Between 1946 and 1951, the Treasury conducted virtually all of its financing at the front end of the yield curve. Of fifty-eight marketable coupon-bearing issues sold in those six years, forty-four matured in a year or less. By mid-1952, the average maturity of marketable debt had fallen to 5⅔ years.
An Initial Effort to Extend the Maturity Structure of the Debt
The November 1952 nomination of George Humphrey as Secretary of the Treasury in the incoming Eisenhower administration fueled expectations that the Treasury would soon begin issuing longer-term bonds. The Wall Street Journal reported that Humphrey wanted to “replace a big chunk of the government debt now represented by short-term securities with longer-term bonds.” Oft-cited reasons for the move included reducing the frequency of refunding operations (which had become almost monthly occurrences and were believed to interfere with the timely execution of Federal Reserve monetary policy) and reducing the inflationary implications of a large outstanding stock of liquid short-term securities.
On April 8, 1953, Treasury officials announced preliminary terms for a $1 billion fixed-price cash subscription offering of 3¼ percent 30-year bonds at par, the first long-term marketable bond since the Victory Loan. The New York Times stated that “the new issue is adequate proof . . . that the Eisenhower administration [is] in earnest in its pledge to work for more balance in the public debt structure by . . . putting out securities of longer term.”
Allowing deferred payment of up to 90 percent of the purchase price for as long as three months and bearing a 3¼ percent coupon (yields on outstanding long-term Treasury bonds were then about 3 percent), the new offering was seen as a “sure thing” and likely to trade at a premium of a point or more. Humphrey, concerned about demand from “free-riders”—speculators who subscribed with the intention of selling their awards quickly and pocketing the premium over par—asked banks and other creditors to abstain from financing the 10 percent down payment required at the time a subscription was tendered.
Treasury officials were swamped with $6 billion of tenders when the subscription books opened on April 13. Federal Reserve officials, acting as agents for the Treasury, weeded out $750 million of tenders attributed to free-riders and other speculators and allocated $1.2 billion of bonds among the $5.25 billion of remaining tenders. Subscriptions up to $5,000 were filled in their entirety and larger subscriptions were awarded 20 percent of the amount subscribed, subject to a minimum of $5,000.
Despite the substantial oversubscription, the new bonds traded only a quarter point over par when trading opened on April 15, possibly because many subscribers had “padded” their tenders in anticipation of a low allotment rate. Less than two weeks later, the bonds broke through par. The New York Times attributed the price slide to “the unloading of small aggregates of bonds by speculators disappointed at not having realized a quick profit on a would-be ‘free ride.’”
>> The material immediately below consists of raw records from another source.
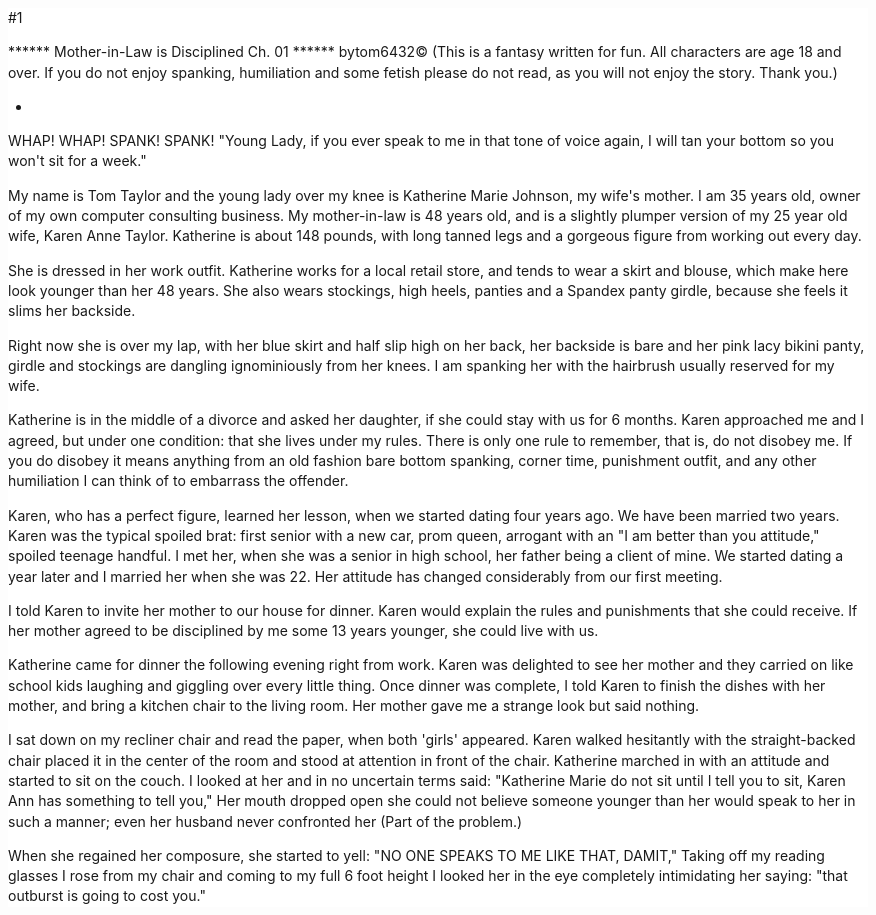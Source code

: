 #1 

 

 ****** Mother-in-Law is Disciplined Ch. 01 ****** bytom6432© (This is a fantasy written for fun. All characters are age 18 and over. If you do not enjoy spanking, humiliation and some fetish please do not read, as you will not enjoy the story. Thank you.) 

 * 

 WHAP! WHAP! SPANK! SPANK! "Young Lady, if you ever speak to me in that tone of voice again, I will tan your bottom so you won't sit for a week." 

 My name is Tom Taylor and the young lady over my knee is Katherine Marie Johnson, my wife's mother. I am 35 years old, owner of my own computer consulting business. My mother-in-law is 48 years old, and is a slightly plumper version of my 25 year old wife, Karen Anne Taylor. Katherine is about 148 pounds, with long tanned legs and a gorgeous figure from working out every day. 

 She is dressed in her work outfit. Katherine works for a local retail store, and tends to wear a skirt and blouse, which make here look younger than her 48 years. She also wears stockings, high heels, panties and a Spandex panty girdle, because she feels it slims her backside. 

 Right now she is over my lap, with her blue skirt and half slip high on her back, her backside is bare and her pink lacy bikini panty, girdle and stockings are dangling ignominiously from her knees. I am spanking her with the hairbrush usually reserved for my wife. 

 Katherine is in the middle of a divorce and asked her daughter, if she could stay with us for 6 months. Karen approached me and I agreed, but under one condition: that she lives under my rules. There is only one rule to remember, that is, do not disobey me. If you do disobey it means anything from an old fashion bare bottom spanking, corner time, punishment outfit, and any other humiliation I can think of to embarrass the offender. 

 Karen, who has a perfect figure, learned her lesson, when we started dating four years ago. We have been married two years. Karen was the typical spoiled brat: first senior with a new car, prom queen, arrogant with an "I am better than you attitude," spoiled teenage handful. I met her, when she was a senior in high school, her father being a client of mine. We started dating a year later and I married her when she was 22. Her attitude has changed considerably from our first meeting. 

 I told Karen to invite her mother to our house for dinner. Karen would explain the rules and punishments that she could receive. If her mother agreed to be disciplined by me some 13 years younger, she could live with us. 

 Katherine came for dinner the following evening right from work. Karen was delighted to see her mother and they carried on like school kids laughing and giggling over every little thing. Once dinner was complete, I told Karen to finish the dishes with her mother, and bring a kitchen chair to the living room. Her mother gave me a strange look but said nothing. 

 I sat down on my recliner chair and read the paper, when both 'girls' appeared. Karen walked hesitantly with the straight-backed chair placed it in the center of the room and stood at attention in front of the chair. Katherine marched in with an attitude and started to sit on the couch. I looked at her and in no uncertain terms said: "Katherine Marie do not sit until I tell you to sit, Karen Ann has something to tell you," Her mouth dropped open she could not believe someone younger than her would speak to her in such a manner; even her husband never confronted her (Part of the problem.) 

 When she regained her composure, she started to yell: "NO ONE SPEAKS TO ME LIKE THAT, DAMIT," Taking off my reading glasses I rose from my chair and coming to my full 6 foot height I looked her in the eye completely intimidating her saying: "that outburst is going to cost you."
The disappointing after-market for the 30-year bonds led Treasury officials to throttle back on their maturity extension initiative. The Wall Street Journal reported that officials were debating the idea of “temporarily abandoning . . . the drive to put more of the public debt into long-term securities.” The Treasury did not offer another bond with more than ten years to maturity until February 1955.
A 40-Year Bond
By early 1955, market participants were beginning to think it was time for the Treasury to reenter the long-term bond market. The Wall Street Journal cited “renewed talk of a possible new long-term Treasury issue” and the New York Times reported the belief among government securities dealers that “the market would welcome an additional supply of long-term bonds.”
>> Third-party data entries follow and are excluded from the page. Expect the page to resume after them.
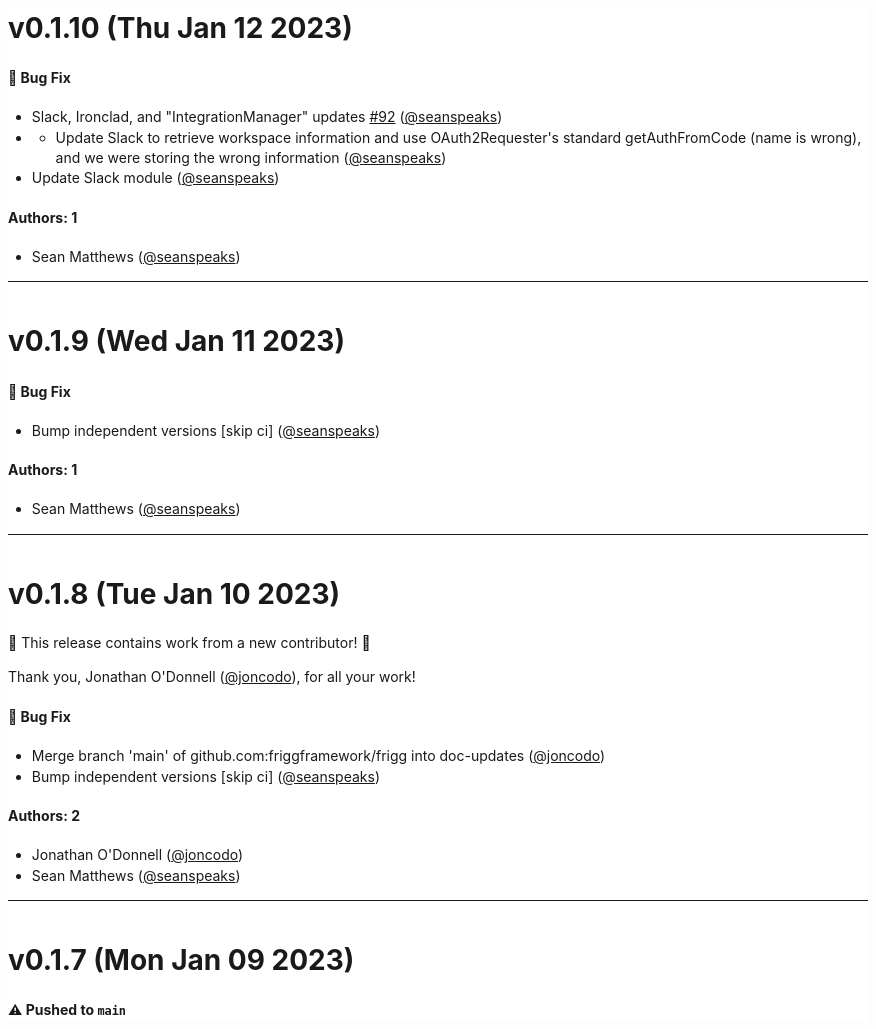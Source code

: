 # v0.1.10 (Thu Jan 12 2023)

#### 🐛 Bug Fix

- Slack, Ironclad, and "IntegrationManager" updates [#92](https://github.com/friggframework/frigg/pull/92) ([@seanspeaks](https://github.com/seanspeaks))
- - Update Slack to retrieve workspace information and use OAuth2Requester's standard getAuthFromCode (name is wrong), and we were storing the wrong information ([@seanspeaks](https://github.com/seanspeaks))
- Update Slack module ([@seanspeaks](https://github.com/seanspeaks))

#### Authors: 1

- Sean Matthews ([@seanspeaks](https://github.com/seanspeaks))

---

# v0.1.9 (Wed Jan 11 2023)

#### 🐛 Bug Fix

- Bump independent versions \[skip ci\] ([@seanspeaks](https://github.com/seanspeaks))

#### Authors: 1

- Sean Matthews ([@seanspeaks](https://github.com/seanspeaks))

---

# v0.1.8 (Tue Jan 10 2023)

:tada: This release contains work from a new contributor! :tada:

Thank you, Jonathan O'Donnell ([@joncodo](https://github.com/joncodo)), for all your work!

#### 🐛 Bug Fix

- Merge branch 'main' of github.com:friggframework/frigg into doc-updates ([@joncodo](https://github.com/joncodo))
- Bump independent versions \[skip ci\] ([@seanspeaks](https://github.com/seanspeaks))

#### Authors: 2

- Jonathan O'Donnell ([@joncodo](https://github.com/joncodo))
- Sean Matthews ([@seanspeaks](https://github.com/seanspeaks))

---

# v0.1.7 (Mon Jan 09 2023)

#### ⚠️ Pushed to `main`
On January 27, Treasury officials announced the offering of a 13-month note and a 40-year bond in a par-for-par exchange for a 2⅞ percent bond called for early redemption on March 15 (see table below). Of the $2.6 billion of the 2⅞ percent bonds outstanding, $323 million was exchanged into the 13-month note, $1.9 billion was exchanged into the 40-year bond, and $365 million was held back for cash redemption. Treasury officials called the offering “a complete success” and Secretary Humphrey expressed his satisfaction with the “successful placing” of the issue. Officials said that, going forward, they expected to offer a long-term bond “once or twice a year.”
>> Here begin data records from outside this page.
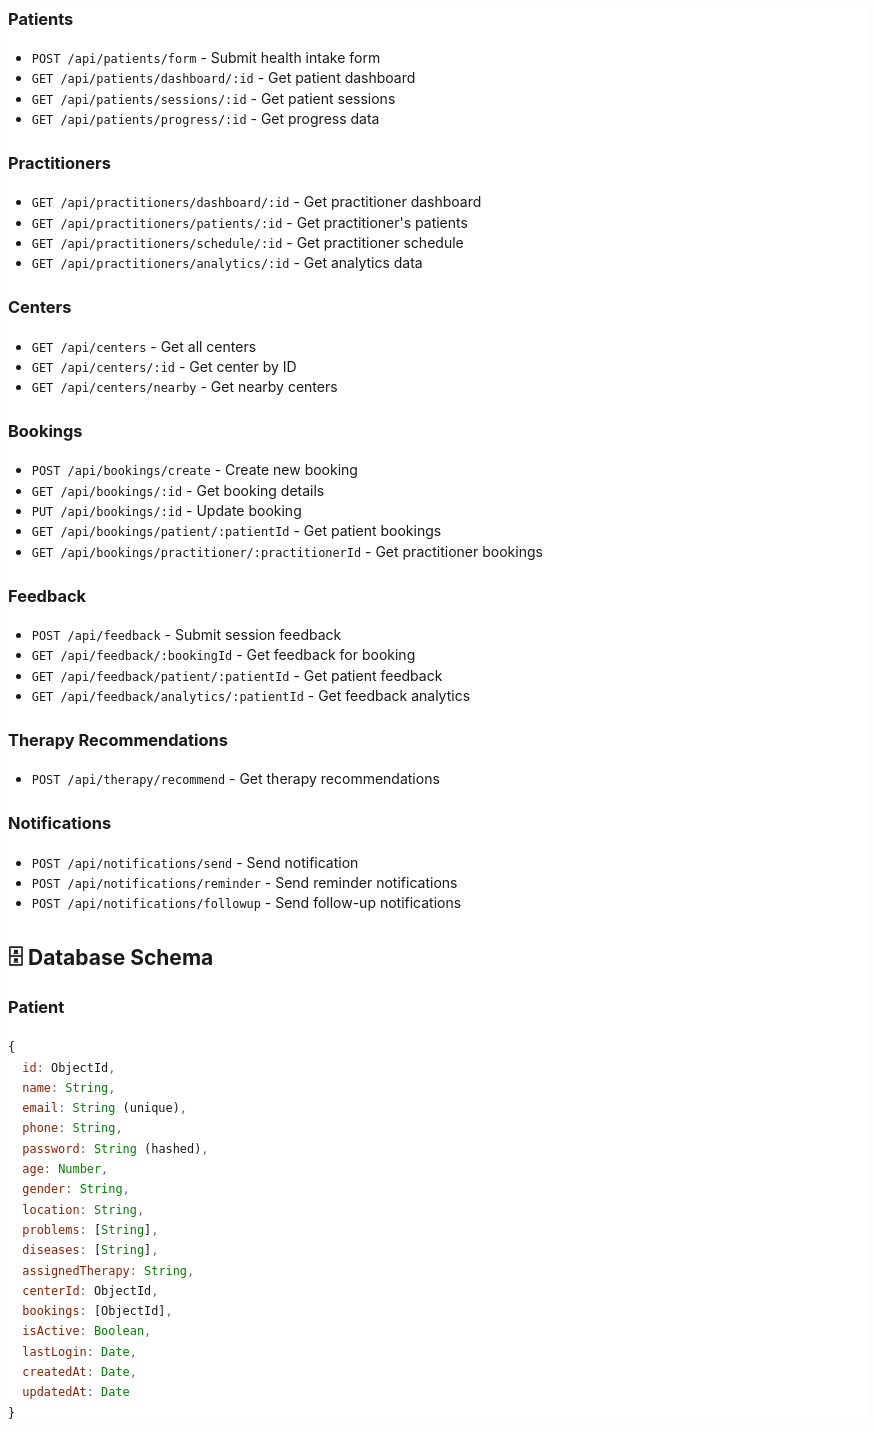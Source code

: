 ### Patients
- `POST /api/patients/form` - Submit health intake form
- `GET /api/patients/dashboard/:id` - Get patient dashboard
- `GET /api/patients/sessions/:id` - Get patient sessions
- `GET /api/patients/progress/:id` - Get progress data

### Practitioners
- `GET /api/practitioners/dashboard/:id` - Get practitioner dashboard
- `GET /api/practitioners/patients/:id` - Get practitioner's patients
- `GET /api/practitioners/schedule/:id` - Get practitioner schedule
- `GET /api/practitioners/analytics/:id` - Get analytics data

### Centers
- `GET /api/centers` - Get all centers
- `GET /api/centers/:id` - Get center by ID
- `GET /api/centers/nearby` - Get nearby centers

### Bookings
- `POST /api/bookings/create` - Create new booking
- `GET /api/bookings/:id` - Get booking details
- `PUT /api/bookings/:id` - Update booking
- `GET /api/bookings/patient/:patientId` - Get patient bookings
- `GET /api/bookings/practitioner/:practitionerId` - Get practitioner bookings

### Feedback
- `POST /api/feedback` - Submit session feedback
- `GET /api/feedback/:bookingId` - Get feedback for booking
- `GET /api/feedback/patient/:patientId` - Get patient feedback
- `GET /api/feedback/analytics/:patientId` - Get feedback analytics

### Therapy Recommendations
- `POST /api/therapy/recommend` - Get therapy recommendations

### Notifications
- `POST /api/notifications/send` - Send notification
- `POST /api/notifications/reminder` - Send reminder notifications
- `POST /api/notifications/followup` - Send follow-up notifications

## 🗄️ Database Schema

### Patient
```javascript
{
  id: ObjectId,
  name: String,
  email: String (unique),
  phone: String,
  password: String (hashed),
  age: Number,
  gender: String,
  location: String,
  problems: [String],
  diseases: [String],
  assignedTherapy: String,
  centerId: ObjectId,
  bookings: [ObjectId],
  isActive: Boolean,
  lastLogin: Date,
  createdAt: Date,
  updatedAt: Date
}
```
In fact, not four months had passed before rumors began to circulate that the Treasury was contemplating another long-term issue. Officials confirmed the rumors on July 5, announcing that they would reopen the 40-year bond in a $750 million fixed-price cash subscription offering.
Unlike the 30-year bonds sold for cash in 1953, the new offering was carefully targeted to “savings-type investors” such as pension and retirement funds. The targeting took two forms. First, savings-type investors were permitted to pay for their allotments on an installment basis—with as little as 25 percent of what they owed required on the scheduled settlement date of July 20 if they agreed to pay at least 60 percent by September 1 and the balance by October 3. Second, the Treasury announced that it was prepared to “make different percentage allotments . . . to avoid excessive allotments of bonds to non-savings-type investors.”
Three days after the close of the subscription books, the Treasury announced that it had received $1.7 billion of tenders, including $747 million from savings-type investors. Subscriptions for less than $25,000 were filled in their entirety, larger subscriptions from savings-type investors were allotted 65 percent of the amount subscribed (subject to a minimum of $25,000), and all other subscriptions were allotted 30 percent (subject to the same minimum).
The Failure of Humphrey’s Maturity Extension Program
Notwithstanding the success of the 40-year offerings, Humphrey did not bring another long-term offering before leaving office in mid-1957. The average maturity of marketable debt was 5⅔ years in mid-1952 and 4¾ years in mid-1957. Humphrey explained the collapse of the stretch-out program by saying that “there’s no market for long-term bonds at interest rates we’d like or ought to pay” and claimed that the government could not sell five-year bonds “at any price.”
Humphrey made the mistake of thinking that he could foster maturity extension by offering debt with as long a maturity as possible whenever possible. However, that essentially ad hoc approach proved ineffective and inefficient within the context of a debt management architecture founded on fixed-price (rather than auction) offerings of coupon-bearing debt, because Treasury officials were only occasionally willing to offer long-term securities that were competitive with private sector offerings. The resulting sporadic issuance left market participants uncertain of when the next long-term offering might come and thus provided little incentive to plan for that next offering. As a result, long-term offerings during Secretary Humphrey’s tenure tended to be small as well as sporadic.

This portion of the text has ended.